- THE DATA
══════════

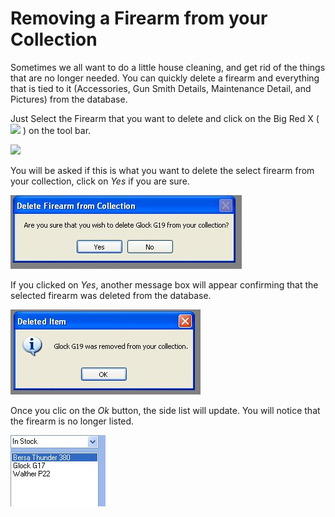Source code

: # Removing a Firearm from your Collection

Sometimes we all want to do a little house cleaning, and get rid of the things that are no longer needed.  You can quickly delete a firearm and everything that is tied to it (Accessories, Gun Smith Details, Maintenance Detail, and Pictures) from the database.

Just Select the Firearm that you want to delete and click on the Big Red X ( ![](images/delete.gif")  ) on the tool bar.

![](images/Deleting_Firearm.jpg")

You will be asked if this is what you want to delete the select firearm from your collection, click on *Yes* if you are sure.

![](images/Deleting_Firearm_Confirm.jpg)

If you clicked on *Yes*, another message box will appear confirming that the selected firearm was deleted from the database.

![](images/Deleting_Firearm_Completed.jpg)

Once you clic on the *Ok* button, the side list will update.  You will notice that the firearm is no longer listed.

![](images/Deleting_Firearm_Side_List_Updated.jpg)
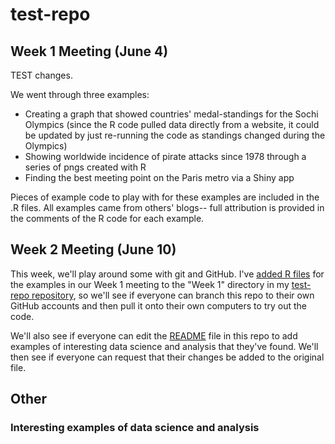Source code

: test-repo
=========

## Week 1 Meeting (June 4)

TEST changes.

We went through three examples: 

* Creating a graph that showed countries' medal-standings for the Sochi Olympics (since the R code pulled data directly from a website, it could be updated by just re-running the code as standings changed during the Olympics)
* Showing worldwide incidence of pirate attacks since 1978 through a series of pngs created with R
* Finding the best meeting point on the Paris metro via a Shiny app

Pieces of example code to play with for these examples are included in the .R files. All examples came from others' blogs-- full attribution is provided in the comments of the R code for each example.

## Week 2 Meeting (June 10)

This week, we'll play around some with git and GitHub. I've [added R files](https://github.com/geanders/test-repo/tree/master/Week_1_Meeting) for the examples in our Week 1 meeting to the "Week 1" directory in my [test-repo repository](https://github.com/geanders/test-repo), so we'll see if everyone can branch this repo to their own GitHub accounts and then pull it onto their own computers to try out the code. 

We'll also see if everyone can edit the [README](https://github.com/geanders/test-repo/blob/master/README.md) file in this repo to add examples of interesting data science and analysis that they've found. We'll then see if everyone can request that their changes be added to the original file.

## Other

### Interesting examples of data science and analysis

══════════

- ACTIVITY
Among the entries above, copy exactly the stretch from the line holding "a Firearm from your Collection" through the line holding "We went through", leaving out any pictures.

- YOUR RESPONSE
: # Removing a Firearm from your Collection

Sometimes we all want to do a little house cleaning, and get rid of the things that are no longer needed.  You can quickly delete a firearm and everything that is tied to it (Accessories, Gun Smith Details, Maintenance Detail, and Pictures) from the database.

Just Select the Firearm that you want to delete and click on the Big Red X ( ![](images/delete.gif")  ) on the tool bar.

![](images/Deleting_Firearm.jpg")

You will be asked if this is what you want to delete the select firearm from your collection, click on *Yes* if you are sure.

![](images/Deleting_Firearm_Confirm.jpg)

If you clicked on *Yes*, another message box will appear confirming that the selected firearm was deleted from the database.

![](images/Deleting_Firearm_Completed.jpg)

Once you clic on the *Ok* button, the side list will update.  You will notice that the firearm is no longer listed.

![](images/Deleting_Firearm_Side_List_Updated.jpg)
Source code

: test-repo
=========

## Week 1 Meeting (June 4)

TEST changes.

We went through three examples: 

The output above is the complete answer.